• _What needs to be done_:
Across the following data, state how many lines include the word "faut". Provide the number alone.

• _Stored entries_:
::::::

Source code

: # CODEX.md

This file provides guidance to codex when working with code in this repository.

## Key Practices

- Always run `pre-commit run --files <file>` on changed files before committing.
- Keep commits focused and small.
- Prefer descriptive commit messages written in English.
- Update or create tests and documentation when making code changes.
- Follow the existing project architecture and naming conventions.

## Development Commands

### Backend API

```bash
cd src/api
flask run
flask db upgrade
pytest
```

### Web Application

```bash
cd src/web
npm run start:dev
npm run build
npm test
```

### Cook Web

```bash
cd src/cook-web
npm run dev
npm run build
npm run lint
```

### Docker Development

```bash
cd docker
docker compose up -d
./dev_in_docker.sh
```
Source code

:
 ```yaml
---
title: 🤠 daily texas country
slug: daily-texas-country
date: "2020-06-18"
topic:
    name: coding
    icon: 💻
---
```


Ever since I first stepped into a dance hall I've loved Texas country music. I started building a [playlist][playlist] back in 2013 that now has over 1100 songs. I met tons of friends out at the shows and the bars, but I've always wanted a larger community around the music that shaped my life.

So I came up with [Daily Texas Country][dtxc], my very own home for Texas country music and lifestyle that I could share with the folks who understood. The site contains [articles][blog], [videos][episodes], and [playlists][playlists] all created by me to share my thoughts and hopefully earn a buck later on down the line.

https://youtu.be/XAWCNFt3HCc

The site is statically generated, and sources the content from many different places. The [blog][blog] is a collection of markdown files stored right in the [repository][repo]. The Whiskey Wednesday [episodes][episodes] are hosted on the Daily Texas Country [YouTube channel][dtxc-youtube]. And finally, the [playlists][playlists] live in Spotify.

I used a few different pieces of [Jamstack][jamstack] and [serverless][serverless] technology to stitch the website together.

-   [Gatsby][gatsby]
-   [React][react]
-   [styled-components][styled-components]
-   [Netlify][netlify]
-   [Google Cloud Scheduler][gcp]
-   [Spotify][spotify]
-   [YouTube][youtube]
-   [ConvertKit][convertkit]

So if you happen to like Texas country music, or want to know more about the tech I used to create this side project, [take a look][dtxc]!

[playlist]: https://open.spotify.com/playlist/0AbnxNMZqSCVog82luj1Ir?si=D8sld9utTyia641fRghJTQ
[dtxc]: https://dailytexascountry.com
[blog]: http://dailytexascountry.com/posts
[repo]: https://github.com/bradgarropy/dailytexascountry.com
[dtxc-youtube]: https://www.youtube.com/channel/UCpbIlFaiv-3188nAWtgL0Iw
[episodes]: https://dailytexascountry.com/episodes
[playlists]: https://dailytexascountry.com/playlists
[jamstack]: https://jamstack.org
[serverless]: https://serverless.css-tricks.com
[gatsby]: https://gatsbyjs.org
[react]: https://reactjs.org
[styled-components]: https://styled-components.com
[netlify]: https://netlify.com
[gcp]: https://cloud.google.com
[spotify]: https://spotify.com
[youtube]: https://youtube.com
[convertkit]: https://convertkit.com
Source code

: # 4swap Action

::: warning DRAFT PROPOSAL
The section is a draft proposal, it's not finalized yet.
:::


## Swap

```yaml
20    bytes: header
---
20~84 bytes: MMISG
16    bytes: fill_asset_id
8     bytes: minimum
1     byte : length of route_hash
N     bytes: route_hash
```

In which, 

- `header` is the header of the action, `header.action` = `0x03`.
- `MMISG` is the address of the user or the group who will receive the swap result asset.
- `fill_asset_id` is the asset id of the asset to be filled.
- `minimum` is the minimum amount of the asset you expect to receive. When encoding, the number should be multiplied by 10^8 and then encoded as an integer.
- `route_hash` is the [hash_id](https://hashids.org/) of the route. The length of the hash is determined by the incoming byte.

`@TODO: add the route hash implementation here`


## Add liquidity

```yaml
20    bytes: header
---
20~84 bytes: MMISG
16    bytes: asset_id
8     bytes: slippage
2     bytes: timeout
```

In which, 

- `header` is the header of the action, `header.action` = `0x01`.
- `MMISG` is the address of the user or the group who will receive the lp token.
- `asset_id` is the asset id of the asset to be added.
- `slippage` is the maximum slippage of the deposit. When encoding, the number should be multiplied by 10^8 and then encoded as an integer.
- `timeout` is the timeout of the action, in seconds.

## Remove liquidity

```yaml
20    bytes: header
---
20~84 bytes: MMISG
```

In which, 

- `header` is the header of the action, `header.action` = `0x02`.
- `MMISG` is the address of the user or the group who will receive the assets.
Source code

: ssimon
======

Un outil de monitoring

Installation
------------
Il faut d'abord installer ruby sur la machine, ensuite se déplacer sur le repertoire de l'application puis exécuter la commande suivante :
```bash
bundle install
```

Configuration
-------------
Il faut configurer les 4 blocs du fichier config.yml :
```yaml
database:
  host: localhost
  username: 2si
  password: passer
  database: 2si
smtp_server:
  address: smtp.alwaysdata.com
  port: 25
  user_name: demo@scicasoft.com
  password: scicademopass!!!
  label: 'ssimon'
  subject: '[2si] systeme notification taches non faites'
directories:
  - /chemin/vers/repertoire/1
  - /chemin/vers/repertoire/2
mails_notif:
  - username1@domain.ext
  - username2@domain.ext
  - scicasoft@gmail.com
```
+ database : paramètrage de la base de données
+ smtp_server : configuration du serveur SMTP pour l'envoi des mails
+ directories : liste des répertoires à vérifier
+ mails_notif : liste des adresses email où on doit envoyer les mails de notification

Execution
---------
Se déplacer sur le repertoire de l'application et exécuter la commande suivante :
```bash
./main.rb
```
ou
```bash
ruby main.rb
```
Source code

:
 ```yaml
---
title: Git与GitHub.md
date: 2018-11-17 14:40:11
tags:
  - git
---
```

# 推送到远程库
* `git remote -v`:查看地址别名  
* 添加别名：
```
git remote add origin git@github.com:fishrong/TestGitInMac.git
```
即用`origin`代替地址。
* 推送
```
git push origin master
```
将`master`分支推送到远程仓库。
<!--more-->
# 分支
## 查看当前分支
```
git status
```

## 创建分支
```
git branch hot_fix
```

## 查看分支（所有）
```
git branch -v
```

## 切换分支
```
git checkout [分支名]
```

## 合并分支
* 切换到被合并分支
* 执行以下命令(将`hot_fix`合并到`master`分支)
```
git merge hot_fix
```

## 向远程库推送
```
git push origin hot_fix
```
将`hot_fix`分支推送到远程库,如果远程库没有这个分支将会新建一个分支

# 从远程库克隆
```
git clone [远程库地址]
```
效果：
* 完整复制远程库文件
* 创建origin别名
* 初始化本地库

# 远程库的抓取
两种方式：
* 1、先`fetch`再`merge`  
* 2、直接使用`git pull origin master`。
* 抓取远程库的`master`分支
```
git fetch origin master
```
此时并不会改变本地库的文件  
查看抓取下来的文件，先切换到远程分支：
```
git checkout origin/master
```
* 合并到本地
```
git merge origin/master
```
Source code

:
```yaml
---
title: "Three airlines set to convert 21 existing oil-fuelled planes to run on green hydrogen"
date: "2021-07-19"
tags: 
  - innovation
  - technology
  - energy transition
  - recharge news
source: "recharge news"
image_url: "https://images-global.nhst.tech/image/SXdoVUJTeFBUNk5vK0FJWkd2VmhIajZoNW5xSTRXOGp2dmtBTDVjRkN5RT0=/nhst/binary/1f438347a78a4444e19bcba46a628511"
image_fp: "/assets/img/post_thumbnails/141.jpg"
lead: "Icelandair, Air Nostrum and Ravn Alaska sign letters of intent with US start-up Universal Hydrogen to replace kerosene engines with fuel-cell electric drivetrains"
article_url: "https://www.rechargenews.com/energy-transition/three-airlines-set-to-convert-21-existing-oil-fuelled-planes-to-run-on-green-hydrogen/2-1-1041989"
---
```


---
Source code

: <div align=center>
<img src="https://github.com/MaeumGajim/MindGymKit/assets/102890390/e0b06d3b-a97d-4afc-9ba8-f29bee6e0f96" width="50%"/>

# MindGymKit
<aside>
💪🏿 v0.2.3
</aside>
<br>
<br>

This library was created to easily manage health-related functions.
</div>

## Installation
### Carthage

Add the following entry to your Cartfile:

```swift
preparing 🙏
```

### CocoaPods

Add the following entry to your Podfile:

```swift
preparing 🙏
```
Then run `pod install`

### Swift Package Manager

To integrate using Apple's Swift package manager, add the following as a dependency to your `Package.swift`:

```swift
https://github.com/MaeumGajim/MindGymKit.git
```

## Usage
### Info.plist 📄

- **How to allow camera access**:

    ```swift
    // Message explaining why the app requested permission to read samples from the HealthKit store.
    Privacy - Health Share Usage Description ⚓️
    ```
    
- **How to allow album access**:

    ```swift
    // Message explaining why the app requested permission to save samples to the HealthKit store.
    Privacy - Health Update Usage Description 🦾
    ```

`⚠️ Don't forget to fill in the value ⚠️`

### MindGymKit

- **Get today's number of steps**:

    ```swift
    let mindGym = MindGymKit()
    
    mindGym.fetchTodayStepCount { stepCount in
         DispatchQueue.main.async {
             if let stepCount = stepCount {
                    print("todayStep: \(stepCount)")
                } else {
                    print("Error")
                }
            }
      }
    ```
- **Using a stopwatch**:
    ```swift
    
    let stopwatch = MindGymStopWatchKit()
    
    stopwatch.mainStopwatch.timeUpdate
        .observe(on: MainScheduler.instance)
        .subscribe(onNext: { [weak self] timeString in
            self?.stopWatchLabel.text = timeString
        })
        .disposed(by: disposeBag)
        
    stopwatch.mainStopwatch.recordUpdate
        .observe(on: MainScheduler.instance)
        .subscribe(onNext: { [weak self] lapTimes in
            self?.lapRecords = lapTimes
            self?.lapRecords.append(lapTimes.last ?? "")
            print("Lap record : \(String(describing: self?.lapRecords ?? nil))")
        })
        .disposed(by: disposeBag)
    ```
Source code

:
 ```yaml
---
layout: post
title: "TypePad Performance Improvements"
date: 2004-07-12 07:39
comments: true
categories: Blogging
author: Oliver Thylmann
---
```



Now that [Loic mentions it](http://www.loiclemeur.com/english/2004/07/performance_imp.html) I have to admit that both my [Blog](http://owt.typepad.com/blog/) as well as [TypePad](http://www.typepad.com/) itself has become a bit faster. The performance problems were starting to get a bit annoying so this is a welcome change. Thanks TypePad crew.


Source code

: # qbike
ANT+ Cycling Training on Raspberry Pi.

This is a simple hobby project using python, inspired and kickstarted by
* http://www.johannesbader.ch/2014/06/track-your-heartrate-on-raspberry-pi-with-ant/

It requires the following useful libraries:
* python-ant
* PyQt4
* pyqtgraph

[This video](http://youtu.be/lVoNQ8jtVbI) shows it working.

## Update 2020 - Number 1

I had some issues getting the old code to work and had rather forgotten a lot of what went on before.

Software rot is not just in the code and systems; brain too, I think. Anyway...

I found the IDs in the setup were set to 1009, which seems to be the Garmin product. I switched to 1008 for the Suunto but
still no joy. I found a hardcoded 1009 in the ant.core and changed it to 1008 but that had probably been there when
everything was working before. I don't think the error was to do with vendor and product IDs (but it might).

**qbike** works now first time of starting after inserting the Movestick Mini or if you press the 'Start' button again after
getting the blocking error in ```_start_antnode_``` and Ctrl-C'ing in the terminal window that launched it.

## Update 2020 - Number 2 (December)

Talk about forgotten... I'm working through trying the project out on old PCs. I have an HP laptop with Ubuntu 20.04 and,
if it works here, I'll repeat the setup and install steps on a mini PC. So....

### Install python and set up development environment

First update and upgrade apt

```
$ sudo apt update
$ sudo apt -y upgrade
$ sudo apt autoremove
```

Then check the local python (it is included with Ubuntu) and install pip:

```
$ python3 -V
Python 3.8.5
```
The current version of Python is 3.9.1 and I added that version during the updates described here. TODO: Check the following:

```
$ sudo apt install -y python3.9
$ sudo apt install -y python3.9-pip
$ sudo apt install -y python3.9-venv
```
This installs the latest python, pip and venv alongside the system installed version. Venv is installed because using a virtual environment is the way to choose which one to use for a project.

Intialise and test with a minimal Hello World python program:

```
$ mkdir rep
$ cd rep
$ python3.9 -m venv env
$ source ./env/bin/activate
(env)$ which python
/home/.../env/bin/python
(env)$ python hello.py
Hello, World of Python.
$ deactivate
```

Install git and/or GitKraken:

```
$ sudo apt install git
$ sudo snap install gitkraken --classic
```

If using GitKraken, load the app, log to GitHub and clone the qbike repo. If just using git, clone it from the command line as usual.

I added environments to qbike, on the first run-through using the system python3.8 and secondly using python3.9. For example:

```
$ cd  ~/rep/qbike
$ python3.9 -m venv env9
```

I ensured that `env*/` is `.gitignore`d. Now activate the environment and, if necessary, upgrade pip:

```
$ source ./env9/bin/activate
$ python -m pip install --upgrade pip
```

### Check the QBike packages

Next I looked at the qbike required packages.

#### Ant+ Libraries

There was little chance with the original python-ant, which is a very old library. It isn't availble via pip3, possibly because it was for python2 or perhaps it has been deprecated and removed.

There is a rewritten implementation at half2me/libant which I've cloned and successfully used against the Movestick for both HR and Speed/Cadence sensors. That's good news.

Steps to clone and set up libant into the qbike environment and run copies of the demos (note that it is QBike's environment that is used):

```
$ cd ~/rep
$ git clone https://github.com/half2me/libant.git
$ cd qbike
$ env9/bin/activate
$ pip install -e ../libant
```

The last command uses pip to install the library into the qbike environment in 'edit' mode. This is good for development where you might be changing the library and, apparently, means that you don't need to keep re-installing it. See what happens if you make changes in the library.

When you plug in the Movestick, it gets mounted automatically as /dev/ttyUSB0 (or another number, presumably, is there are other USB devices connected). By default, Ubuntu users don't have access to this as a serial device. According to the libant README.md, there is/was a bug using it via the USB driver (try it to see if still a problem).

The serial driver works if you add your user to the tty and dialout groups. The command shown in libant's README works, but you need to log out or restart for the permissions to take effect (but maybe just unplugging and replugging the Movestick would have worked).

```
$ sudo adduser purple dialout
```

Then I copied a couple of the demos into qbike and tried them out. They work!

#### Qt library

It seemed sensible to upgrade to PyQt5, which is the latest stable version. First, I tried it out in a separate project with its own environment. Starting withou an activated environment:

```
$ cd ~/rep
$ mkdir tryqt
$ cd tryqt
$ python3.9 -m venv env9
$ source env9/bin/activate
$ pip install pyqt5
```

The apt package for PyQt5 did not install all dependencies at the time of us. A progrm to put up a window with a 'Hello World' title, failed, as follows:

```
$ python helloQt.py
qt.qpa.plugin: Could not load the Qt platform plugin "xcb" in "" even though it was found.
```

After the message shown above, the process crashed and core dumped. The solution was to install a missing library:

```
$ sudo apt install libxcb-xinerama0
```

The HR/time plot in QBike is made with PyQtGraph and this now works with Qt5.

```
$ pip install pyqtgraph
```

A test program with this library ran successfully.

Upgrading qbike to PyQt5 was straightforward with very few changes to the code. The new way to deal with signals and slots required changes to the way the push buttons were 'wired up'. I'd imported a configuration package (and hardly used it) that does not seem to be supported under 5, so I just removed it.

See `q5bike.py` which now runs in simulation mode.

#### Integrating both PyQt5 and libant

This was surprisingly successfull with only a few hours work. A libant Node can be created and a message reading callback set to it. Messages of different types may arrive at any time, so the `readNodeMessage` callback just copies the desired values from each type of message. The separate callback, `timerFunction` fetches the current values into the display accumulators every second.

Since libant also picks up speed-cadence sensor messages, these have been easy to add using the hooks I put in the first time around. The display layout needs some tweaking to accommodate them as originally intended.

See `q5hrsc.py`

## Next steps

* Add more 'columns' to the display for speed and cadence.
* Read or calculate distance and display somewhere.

::::::

• _Reply to the task_:
2